Within financial institutions, the emergence of generative AI tools is igniting new concerns. Major Wall Street banks, including Citigroup, Goldman Sachs, and JPMorgan, have reportedly banned the internal use of ChatGPT as they evaluate risks related to data privacy, cybersecurity, and system access.

Moreover, there’s the ever-present concern that AI tools might displace an increasing number of human jobs. This anxiety is amplified by generative AI, which threatens not only to automate routine tasks but also to encroach upon roles requiring creativity and cognition.

Rewarding opportunities

But once the industry has addressed these concerns, I think lenders should not overlook the many potential benefits of generative AI for their processes and personnel.

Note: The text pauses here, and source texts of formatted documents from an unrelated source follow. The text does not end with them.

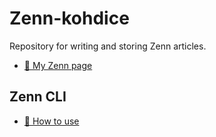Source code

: # Zenn-kohdice

Repository for writing and storing Zenn articles.

- [📘 My Zenn page](https://zenn.dev/kohdice)

## Zenn CLI

- [📘 How to use](https://zenn.dev/zenn/articles/zenn-cli-guide)
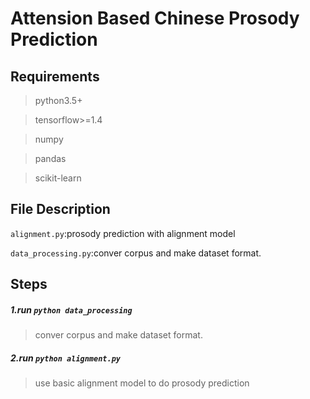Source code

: # Attension Based Chinese Prosody Prediction

## **Requirements**
>python3.5+

>tensorflow>=1.4

>numpy

>pandas

>scikit-learn

## **File Description**
`alignment.py`:prosody prediction with alignment model

`data_processing.py`:conver corpus and make dataset format.


## **Steps**
##### 1.run `python data_processing` 
>conver corpus and make dataset format.

##### 2.run `python alignment.py` 
>use basic alignment model to do prosody prediction


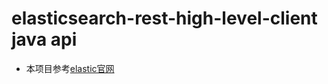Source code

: # elasticsearch-rest-high-level-client java api
* 本项目参考[elastic官网](https://www.elastic.co/guide/en/elasticsearch/client/java-api/current/java-docs.html)
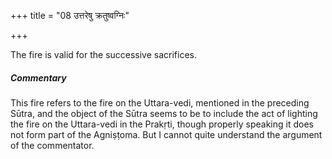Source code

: +++
title = "08 उत्तरेषु क्रतुष्वग्निः"

+++

The fire is valid for the successive sacrifices.

#####  Commentary

This fire refers to the fire on the Uttara-vedi, mentioned in the preceding Sūtra, and the object of the Sūtra seems to be to include the act of lighting the fire on the Uttara-vedi in the Prakṛti, though properly speaking it does not form part of the Agniṣṭoma. But I cannot quite understand the argument of the commentator.
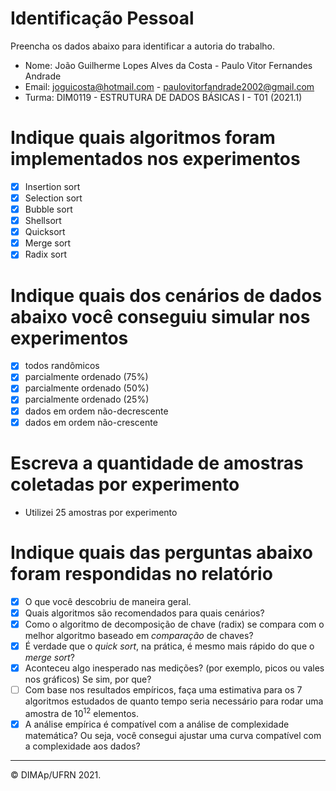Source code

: ﻿# Identificação Pessoal

Preencha os dados abaixo para identificar a autoria do trabalho.

- Nome: João Guilherme Lopes Alves da Costa - Paulo Vitor Fernandes Andrade
- Email: joguicosta@hotmail.com - paulovitorfandrade2002@gmail.com
- Turma: DIM0119 - ESTRUTURA DE DADOS BÁSICAS I - T01 (2021.1)

# Indique quais algoritmos foram implementados nos experimentos

- [X] Insertion sort
- [X] Selection sort
- [X] Bubble sort
- [X] Shellsort
- [X] Quicksort
- [X] Merge sort
- [X] Radix sort

# Indique quais dos cenários de dados abaixo você conseguiu simular nos experimentos

- [X] todos randômicos
- [X] parcialmente ordenado (75%)
- [X] parcialmente ordenado (50%)
- [X] parcialmente ordenado (25%)
- [X] dados em ordem não-decrescente
- [X] dados em ordem não-crescente

# Escreva a quantidade de amostras coletadas por experimento

- Utilizei 25 amostras por experimento

# Indique quais das perguntas abaixo foram respondidas no relatório

- [X] O que você descobriu de maneira geral.
- [X] Quais algoritmos são recomendados para quais cenários?
- [X] Como o algoritmo de decomposição de chave (radix) se compara com o melhor algoritmo baseado em _comparação_ de chaves?
- [X] É verdade que o _quick sort_, na prática, é mesmo mais rápido do que o _merge sort_?
- [X] Aconteceu algo inesperado nas medições? (por exemplo, picos ou vales nos gráficos) Se sim, por que?
- [ ] Com base nos resultados empíricos, faça uma estimativa para os 7 algoritmos estudados de quanto tempo seria necessário para rodar uma amostra de $10^12$ elementos.
- [X] A análise empírica é compatível com a análise de complexidade matemática? Ou seja, você consegui ajustar uma curva compatível com a complexidade aos dados?

--------
&copy; DIMAp/UFRN 2021.
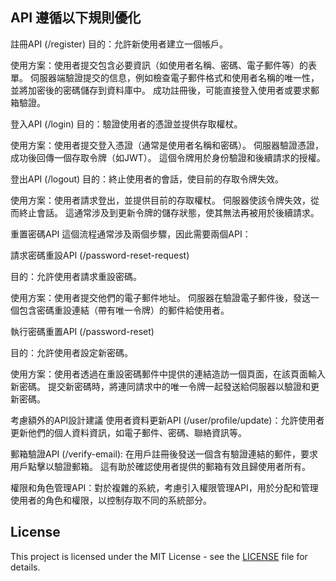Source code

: ## API 遵循以下規則優化
註冊API (/register)
目的：允許新使用者建立一個帳戶。

使用方案：使用者提交包含必要資訊（如使用者名稱、密碼、電子郵件等）的表單。 伺服器端驗證提交的信息，例如檢查電子郵件格式和使用者名稱的唯一性，並將加密後的密碼儲存到資料庫中。 成功註冊後，可能直接登入使用者或要求郵箱驗證。

登入API (/login)
目的：驗證使用者的憑證並提供存取權杖。

使用方案：使用者提交登入憑證（通常是使用者名稱和密碼）。 伺服器驗證憑證，成功後回傳一個存取令牌（如JWT）。 這個令牌用於身份驗證和後續請求的授權。

登出API (/logout)
目的：終止使用者的會話，使目前的存取令牌失效。

使用方案：使用者請求登出，並提供目前的存取權杖。 伺服器使該令牌失效，從而終止會話。 這通常涉及到更新令牌的儲存狀態，使其無法再被用於後續請求。

重置密碼API
這個流程通常涉及兩個步驟，因此需要兩個API：

請求密碼重設API (/password-reset-request)

目的：允許使用者請求重設密碼。

使用方案：使用者提交他們的電子郵件地址。 伺服器在驗證電子郵件後，發送一個包含密碼重設連結（帶有唯一令牌）的郵件給使用者。

執行密碼重置API (/password-reset)

目的：允許使用者設定新密碼。

使用方案：使用者透過在重設密碼郵件中提供的連結造訪一個頁面，在該頁面輸入新密碼。 提交新密碼時，將連同請求中的唯一令牌一起發送給伺服器以驗證和更新密碼。

考慮額外的API設計建議
使用者資料更新API (/user/profile/update)：允許使用者更新他們的個人資料資訊，如電子郵件、密碼、聯絡資訊等。

郵箱驗證API (/verify-email): 在用戶註冊後發送一個含有驗證連結的郵件，要求用戶點擊以驗證郵箱。 這有助於確認使用者提供的郵箱有效且歸使用者所有。

權限和角色管理API：對於複雜的系統，考慮引入權限管理API，用於分配和管理使用者的角色和權限，以控制存取不同的系統部分。

## License

This project is licensed under the MIT License - see the [LICENSE](LICENSE) file for details.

Positive use cases for generative AI in commercial lending could include:

  • Know your customer: Elevating problem identification to a new level.
  • Credit assessment: Evaluating the creditworthiness of new businesses lacking a credit history.
  • Fraud detection: Converting unstructured data into actionable insights, ensuring no warning sign is overlooked.
  • Product generation: Analysing vast customer data to create highly tailored solutions and recommending them at optimal times in the business cycle.
  • Credit application feedback: Providing customers with constructive insights on lending decisions.
  • Financial analysis and forecasting: Anticipating future scenarios for customers or markets.
  • Report generation: Crafting more user-friendly reports and dashboards, customised for the audience’s understanding.
  • Model training and validation: Aiding in the creation of stress test scenarios.
  • Sentiment analysis: Deciphering data from news feeds, social media, and other digital channels on businesses and sectors.
  • Assisted credit memos: Supplying comprehensive background information for manual analysis.

What about human intelligence?

Like other forms of AI-driven automation, generative AI can remove friction from a wide range of commercial lending processes by processing vast quantities of data more swiftly, efficiently, and accurately than humans ever could. Crucially, it can also remove human bias and help lenders make impartial, thoroughly informed decisions.

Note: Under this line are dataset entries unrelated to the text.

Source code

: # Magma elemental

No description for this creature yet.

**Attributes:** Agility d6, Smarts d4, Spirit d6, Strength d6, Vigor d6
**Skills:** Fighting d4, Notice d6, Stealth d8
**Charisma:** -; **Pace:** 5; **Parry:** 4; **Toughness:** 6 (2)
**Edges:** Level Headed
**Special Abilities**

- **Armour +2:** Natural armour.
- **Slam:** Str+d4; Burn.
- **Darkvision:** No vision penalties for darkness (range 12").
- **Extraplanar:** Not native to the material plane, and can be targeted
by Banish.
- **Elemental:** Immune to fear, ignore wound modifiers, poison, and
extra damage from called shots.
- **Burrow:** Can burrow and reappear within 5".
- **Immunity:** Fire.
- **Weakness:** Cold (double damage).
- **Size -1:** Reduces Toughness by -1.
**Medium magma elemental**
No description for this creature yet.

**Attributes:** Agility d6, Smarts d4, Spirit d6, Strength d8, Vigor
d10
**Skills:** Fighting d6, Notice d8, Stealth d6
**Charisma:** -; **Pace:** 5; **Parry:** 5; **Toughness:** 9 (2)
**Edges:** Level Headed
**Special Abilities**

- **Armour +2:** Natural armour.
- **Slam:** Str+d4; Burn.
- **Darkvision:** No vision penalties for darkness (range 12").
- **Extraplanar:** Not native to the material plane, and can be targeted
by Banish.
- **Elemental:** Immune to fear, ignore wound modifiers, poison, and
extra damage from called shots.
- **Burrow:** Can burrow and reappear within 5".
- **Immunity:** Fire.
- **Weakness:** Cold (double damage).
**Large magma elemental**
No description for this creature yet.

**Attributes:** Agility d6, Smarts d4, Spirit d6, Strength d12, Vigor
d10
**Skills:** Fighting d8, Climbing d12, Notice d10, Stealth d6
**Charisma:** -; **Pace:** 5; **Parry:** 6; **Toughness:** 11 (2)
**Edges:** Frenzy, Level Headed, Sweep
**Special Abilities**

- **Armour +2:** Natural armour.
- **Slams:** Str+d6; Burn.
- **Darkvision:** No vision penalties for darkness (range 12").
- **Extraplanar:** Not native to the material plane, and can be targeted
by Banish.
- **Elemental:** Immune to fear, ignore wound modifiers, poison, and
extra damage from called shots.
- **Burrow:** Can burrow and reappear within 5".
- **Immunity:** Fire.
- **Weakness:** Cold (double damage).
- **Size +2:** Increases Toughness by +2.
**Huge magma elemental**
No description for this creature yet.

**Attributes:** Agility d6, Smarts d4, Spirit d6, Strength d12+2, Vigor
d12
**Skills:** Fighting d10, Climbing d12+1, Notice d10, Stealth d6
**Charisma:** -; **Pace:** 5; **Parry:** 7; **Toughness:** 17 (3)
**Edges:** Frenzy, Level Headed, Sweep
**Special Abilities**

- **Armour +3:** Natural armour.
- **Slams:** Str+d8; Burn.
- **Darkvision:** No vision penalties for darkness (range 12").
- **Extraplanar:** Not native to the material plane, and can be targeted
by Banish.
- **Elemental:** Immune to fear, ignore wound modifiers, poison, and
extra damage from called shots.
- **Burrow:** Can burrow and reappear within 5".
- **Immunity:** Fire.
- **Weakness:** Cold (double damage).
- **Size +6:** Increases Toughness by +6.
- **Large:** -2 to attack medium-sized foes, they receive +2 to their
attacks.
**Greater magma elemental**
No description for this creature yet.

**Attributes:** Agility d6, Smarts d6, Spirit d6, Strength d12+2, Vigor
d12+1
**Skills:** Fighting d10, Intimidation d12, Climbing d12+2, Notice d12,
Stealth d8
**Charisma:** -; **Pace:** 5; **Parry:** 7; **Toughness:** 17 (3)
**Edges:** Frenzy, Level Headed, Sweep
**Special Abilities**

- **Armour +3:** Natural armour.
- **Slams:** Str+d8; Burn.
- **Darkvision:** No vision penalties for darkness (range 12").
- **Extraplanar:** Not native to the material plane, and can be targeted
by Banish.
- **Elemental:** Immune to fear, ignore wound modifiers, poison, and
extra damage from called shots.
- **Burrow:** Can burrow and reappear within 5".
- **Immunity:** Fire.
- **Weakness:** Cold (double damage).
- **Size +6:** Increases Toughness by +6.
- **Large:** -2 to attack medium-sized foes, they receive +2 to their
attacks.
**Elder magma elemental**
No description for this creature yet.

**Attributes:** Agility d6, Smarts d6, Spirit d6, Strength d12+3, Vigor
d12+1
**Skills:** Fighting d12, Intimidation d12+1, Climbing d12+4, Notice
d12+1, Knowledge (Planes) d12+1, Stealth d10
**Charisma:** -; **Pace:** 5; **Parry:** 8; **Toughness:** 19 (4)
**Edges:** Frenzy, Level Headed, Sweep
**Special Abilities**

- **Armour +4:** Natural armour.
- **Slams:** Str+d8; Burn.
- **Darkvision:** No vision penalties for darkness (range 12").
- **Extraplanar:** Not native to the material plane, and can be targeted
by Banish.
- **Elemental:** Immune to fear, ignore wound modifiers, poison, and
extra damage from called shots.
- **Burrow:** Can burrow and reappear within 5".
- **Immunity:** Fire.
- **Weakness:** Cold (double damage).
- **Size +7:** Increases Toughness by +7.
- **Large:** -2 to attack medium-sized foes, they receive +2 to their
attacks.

However, AI tools lack empathy, a critical quality in traditional lending. Sometimes, when the financials are inconclusive, a strong gut feeling, or a profound understanding of the customer can kick in and lead to a successful deal.

Ultimately, then, while AI enhances human decision-making, it is not a substitute. Emotional intelligence and human insight remain crucial in credit assessment and loan management, working alongside AI tools.

But change is imminent and accelerating. For generative AI to fulfil its potential as a force for good, commercial lenders must quickly find ways for it to work in harmony with their human employees.